The dual output switch's substrate electrical conductor arrangement takes advantage of this stable tripod configuration that is consistent and reliable. It is highly recommended that the common dual output electrical conductor 38 be at the heel end 22 of the armature 32. The common dual output electrical conductor is much larger than the other electrical conductors just in case the actual common dual output contact point 48 shifts around. The common dual output electrical conductor is large enough to cover the entire region on the dual output substrate layer 42 that may be contacted by the substantially flat heel end of the armature. The first and second dual output electrical conductors 34 and 36 may be smaller because they will be electrically connected to the armature at the toe pads 40 only. Electrical leads 52 connect the electrical conductors to electronics that are external to the switch.
Final travel of the dual output armature is fairly abrupt, so the toe pads hit the dual output substrate layer 42 almost simultaneously. When an electrical conductor touches one of the armature's toe pads, the flow of charge will be toward the common of the circuit because it provides the greatest potential difference.

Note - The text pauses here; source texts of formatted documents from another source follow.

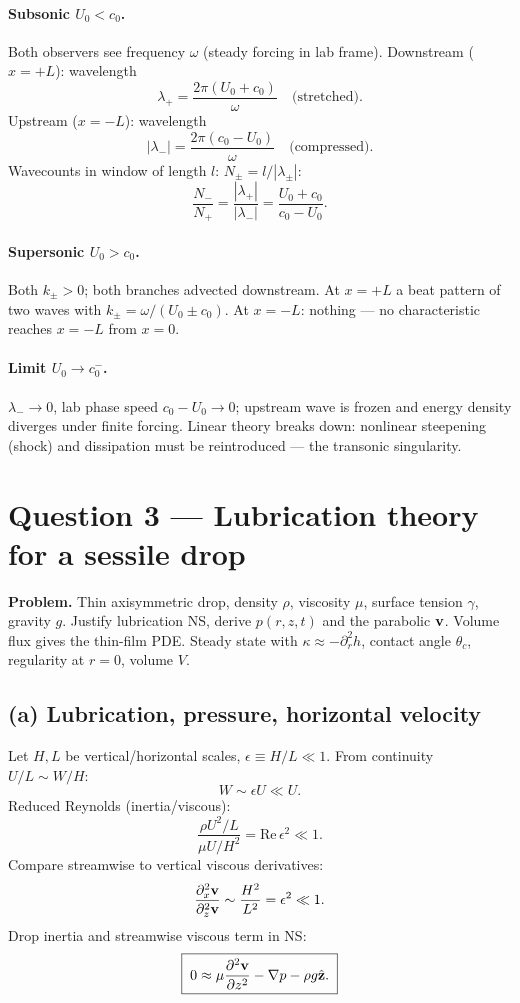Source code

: \documentclass[11pt]{article}
\newcommand{\pdd}[2]{\frac{\partial^{2} #1}{\partial #2^{2}}}
\newcommand{\zhat}{\hat{\mathbf{z}}}
\begin{document}
\paragraph{Subsonic $U_0<c_0$.} Both observers see frequency $\omega$ (steady forcing in lab frame). Downstream ($x=+L$): wavelength
\[ \lambda_+ = \frac{2\pi(U_0+c_0)}{\omega}\quad\text{(stretched)}. \]
Upstream ($x=-L$): wavelength
\[ |\lambda_-| = \frac{2\pi(c_0-U_0)}{\omega}\quad\text{(compressed)}. \]
Wavecounts in window of length $l$: $N_\pm = l/|\lambda_\pm|$:
\[ \frac{N_-}{N_+} = \frac{|\lambda_+|}{|\lambda_-|} = \frac{U_0+c_0}{c_0-U_0}. \]

\paragraph{Supersonic $U_0>c_0$.} Both $k_\pm>0$; both branches advected downstream. At $x=+L$ a beat pattern of two waves with $k_\pm=\omega/(U_0\pm c_0)$. At $x=-L$: nothing — no characteristic reaches $x=-L$ from $x=0$.

\paragraph{Limit $U_0\to c_0^{-}$.} $\lambda_-\to 0$, lab phase speed $c_0-U_0\to 0$; upstream wave is frozen and energy density diverges under finite forcing. Linear theory breaks down: nonlinear steepening (shock) and dissipation must be reintroduced — the transonic singularity.

\section*{Question 3 --- Lubrication theory for a sessile drop}

\textbf{Problem.} Thin axisymmetric drop, density $\rho$, viscosity $\mu$, surface tension $\gamma$, gravity $g$. Justify lubrication NS, derive $p(r,z,t)$ and the parabolic $\vb v$. Volume flux gives the thin-film PDE. Steady state with $\kappa\approx-\partial_r^{2}h$, contact angle $\theta_c$, regularity at $r=0$, volume $V$.

\subsection*{(a) Lubrication, pressure, horizontal velocity}

Let $H,L$ be vertical/horizontal scales, $\epsilon\equiv H/L\ll 1$. From continuity $U/L\sim W/H$:
\[ W\sim\epsilon U\ll U. \]
Reduced Reynolds (inertia/viscous):
\[ \frac{\rho U^{2}/L}{\mu U/H^{2}} = \mathrm{Re}\,\epsilon^{2}\ll 1. \]
Compare streamwise to vertical viscous derivatives:
\[ \frac{\partial_x^{2}\vb v}{\partial_z^{2}\vb v} \sim \frac{H^{2}}{L^{2}} = \epsilon^{2}\ll 1. \]
Drop inertia and streamwise viscous term in NS:
\begin{equation}
\boxed{\;0\approx \mu\pdd{\vb v}{z} - \nabla p - \rho g\zhat.\;}
\label{eq:lub}
\end{equation}
\end{document}
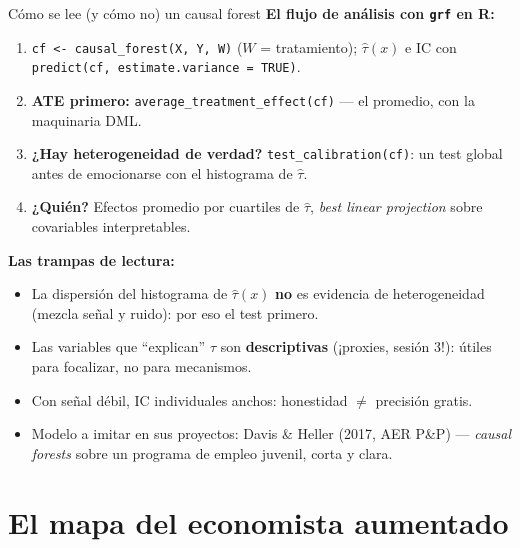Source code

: \documentclass{beamer}
\newcommand{\1}{\mathbb{I}}
\begin{document}
\begin{frame}{Cómo se lee (y cómo no) un causal forest}
\small
\textbf{El flujo de análisis con \texttt{grf} en R:}
\begin{enumerate}\itemsep3pt
  \item \texttt{cf <- causal\_forest(X, Y, W)} \quad ($W$ = tratamiento); $\hat{\tau}(x)$ e IC con \texttt{predict(cf, estimate.variance = TRUE)}.
  \item \textbf{ATE primero:} \texttt{average\_treatment\_effect(cf)} --- el promedio, con la maquinaria DML.
  \item \textbf{¿Hay heterogeneidad de verdad?} \texttt{test\_calibration(cf)}: un test global antes de emocionarse con el histograma de $\hat{\tau}$.
  \item \textbf{¿Quién?} Efectos promedio por cuartiles de $\hat{\tau}$, \emph{best linear projection} sobre covariables interpretables.
\end{enumerate}
\pause

\vspace{0.15cm}
\textbf{Las trampas de lectura:}
\begin{itemize}\itemsep4pt
  \item La dispersión del histograma de $\hat{\tau}(x)$ \textbf{no} es evidencia de heterogeneidad (mezcla señal y ruido): por eso el test primero.
  \item Las variables que ``explican'' $\tau$ son \textbf{descriptivas} (¡proxies, sesión 3!): útiles para focalizar, no para mecanismos.
  \item Con señal débil, IC individuales anchos: honestidad $\neq$ precisión gratis.
  \item Modelo a imitar en sus proyectos: Davis \& Heller (2017, AER P\&P) --- \emph{causal forests} sobre un programa de empleo juvenil, corta y clara.
\end{itemize}
\end{frame}


\section{El mapa del economista aumentado}
\begin{frame}[noframenumbering]
\tableofcontents[currentsection]
\end{frame}
\end{document}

Even if there is a potential difference between the toe pads, there is no flow of current between them because the common electrical conductor is always the first to connect to the circuit and the last to disconnect from the circuit. When the actuation force is removed from the crown of the armature, the toe end strongly returns to the magnetic coupler layer. The heel end weakly returns to the magnetic coupler layer only after the toe end has removed itself from the circuit.
An alternative embodiment of the present invention has the protuberances imposed onto the top of the armature's heel end. An example of imposed protuberances would be small posts that are formed in the magnetic coupler layer. The small posts could be debossed into the magnetic coupler layer in close proximity to the aperture that accepts the crown of the armature. An armature of the prior art would not, in this alternative design, need to be modified because all of the benefits of having a weak heel will be present in an armature whose heel end is blocked by the small posts from ever being strongly held adjacent the magnetic coupler layer in the way taught by the prior art.
While a preferred form of the invention has been shown and described, it will be realized that alterations and modifications may be made thereto without departing from the scope of the following claims. For example, the protuberances do not need to be formed by stamping or molding the armature. A couple of drops of epoxy, or other material that can be fixed to the armature, could take the place of the protuberances already shown and described, and the added material will create the gap that blocks the heel end of the armature from fully returning to the strong magnetically coupled position that is not desired in the switch of the present invention. Also, there are numerous other shapes, sizes and constructions of armatures that have been disclosed in the prior art, and it is expected that this teaching will enable one skilled in the art to incorporate the protuberances of the present invention onto virtually any magnetically coupled pushbutton switch armature.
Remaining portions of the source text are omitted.